Record excerpts Block Start

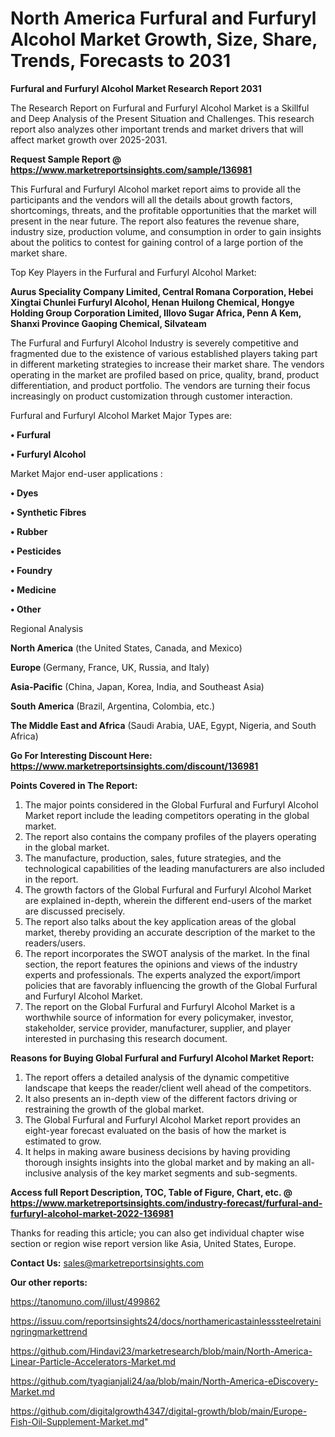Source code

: # North America Furfural and Furfuryl Alcohol Market Growth, Size, Share, Trends, Forecasts to 2031

<strong>Furfural and Furfuryl Alcohol Market Research Report 2031</strong>

The Research Report on Furfural and Furfuryl Alcohol Market is a Skillful and Deep Analysis of the Present Situation and Challenges. This research report also analyzes other important trends and market drivers that will affect market growth over 2025-2031.

<strong>Request Sample Report @ <a href=https://www.marketreportsinsights.com/sample/136981>https://www.marketreportsinsights.com/sample/136981</a></strong>

This Furfural and Furfuryl Alcohol market report aims to provide all the participants and the vendors will all the details about growth factors, shortcomings, threats, and the profitable opportunities that the market will present in the near future. The report also features the revenue share, industry size, production volume, and consumption in order to gain insights about the politics to contest for gaining control of a large portion of the market share.

Top Key Players in the Furfural and Furfuryl Alcohol Market:

<strong>Aurus Speciality Company Limited, Central Romana Corporation, Hebei Xingtai Chunlei Furfuryl Alcohol, Henan Huilong Chemical, Hongye Holding Group Corporation Limited, Illovo Sugar Africa, Penn A Kem, Shanxi Province Gaoping Chemical, Silvateam</strong>

The Furfural and Furfuryl Alcohol Industry is severely competitive and fragmented due to the existence of various established players taking part in different marketing strategies to increase their market share. The vendors operating in the market are profiled based on price, quality, brand, product differentiation, and product portfolio. The vendors are turning their focus increasingly on product customization through customer interaction.

Furfural and Furfuryl Alcohol Market Major Types are:

<strong>• Furfural

• Furfuryl Alcohol</strong>

Market Major end-user applications :

<strong>• Dyes

• Synthetic Fibres

• Rubber

• Pesticides

• Foundry

• Medicine

• Other</strong>

Regional Analysis

</u><strong><b>North America</b></strong> (the United States, Canada, and Mexico)

<strong><b>Europe </b></strong>(Germany, France, UK, Russia, and Italy)

<strong><b>Asia-Pacific</b></strong> (China, Japan, Korea, India, and Southeast Asia)

<strong><b>South America</b></strong> (Brazil, Argentina, Colombia, etc.)

<strong><b>The Middle East and Africa</b></strong> (Saudi Arabia, UAE, Egypt, Nigeria, and South Africa)

<strong>Go For Interesting Discount Here: <a href=https://www.marketreportsinsights.com/discount/136981>https://www.marketreportsinsights.com/discount/136981</a></strong>

<strong>Points Covered in The Report:</strong>
<ol>
  <li>The major points considered in the Global Furfural and Furfuryl Alcohol Market report include the leading competitors operating in the global market.</li>
  <li>The report also contains the company profiles of the players operating in the global market.</li>
  <li>The manufacture, production, sales, future strategies, and the technological capabilities of the leading manufacturers are also included in the report.</li>
  <li>The growth factors of the Global Furfural and Furfuryl Alcohol Market are explained in-depth, wherein the different end-users of the market are discussed precisely.</li>
  <li>The report also talks about the key application areas of the global market, thereby providing an accurate description of the market to the readers/users.</li>
  <li>The report incorporates the SWOT analysis of the market. In the final section, the report features the opinions and views of the industry experts and professionals. The experts analyzed the export/import policies that are favorably influencing the growth of the Global Furfural and Furfuryl Alcohol Market.</li>
  <li>The report on the Global Furfural and Furfuryl Alcohol Market is a worthwhile source of information for every policymaker, investor, stakeholder, service provider, manufacturer, supplier, and player interested in purchasing this research document.</li>
</ol>
<strong>Reasons for Buying Global Furfural and Furfuryl Alcohol Market Report:</strong>

<ol>
  <li>The report offers a detailed analysis of the dynamic competitive landscape that keeps the reader/client well ahead of the competitors.</li>
  <li>It also presents an in-depth view of the different factors driving or restraining the growth of the global market.</li>
  <li>The Global Furfural and Furfuryl Alcohol Market report provides an eight-year forecast evaluated on the basis of how the market is estimated to grow.</li>
  <li>It helps in making aware business decisions by having providing thorough insights insights into the global market and by making an all-inclusive analysis of the key market segments and sub-segments.</li>
</ol>
<strong>Access full Report Description, TOC, Table of Figure, Chart, etc. @ <a href=https://www.marketreportsinsights.com/industry-forecast/furfural-and-furfuryl-alcohol-market-2022-136981>https://www.marketreportsinsights.com/industry-forecast/furfural-and-furfuryl-alcohol-market-2022-136981</a></strong>


Thanks for reading this article; you can also get individual chapter wise section or region wise report version like Asia, United States, Europe.

<strong>Contact Us:</strong>
sales@marketreportsinsights.com

<strong>Our other reports:</strong>

<a href=https://tanomuno.com/illust/499862>https://tanomuno.com/illust/499862</a>

<a href=https://issuu.com/reportsinsights24/docs/northamericastainlesssteelretainingringmarkettrend>https://issuu.com/reportsinsights24/docs/northamericastainlesssteelretainingringmarkettrend</a>

<a href=https://github.com/Hindavi23/marketresearch/blob/main/North-America-Linear-Particle-Accelerators-Market.md>https://github.com/Hindavi23/marketresearch/blob/main/North-America-Linear-Particle-Accelerators-Market.md</a>

<a href=https://github.com/tyagianjali24/aa/blob/main/North-America-eDiscovery-Market.md>https://github.com/tyagianjali24/aa/blob/main/North-America-eDiscovery-Market.md</a>

<a href=https://github.com/digitalgrowth4347/digital-growth/blob/main/Europe-Fish-Oil-Supplement-Market.md>https://github.com/digitalgrowth4347/digital-growth/blob/main/Europe-Fish-Oil-Supplement-Market.md</a>"

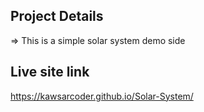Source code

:## Project Details
=> This is a simple solar system demo side

## Live site link
https://kawsarcoder.github.io/Solar-System/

Record excerpts Block End

Problem: Using the entries above, tally how many lines have the word "Asia" in them; write the number and nothing more.

Solution for this problem: 2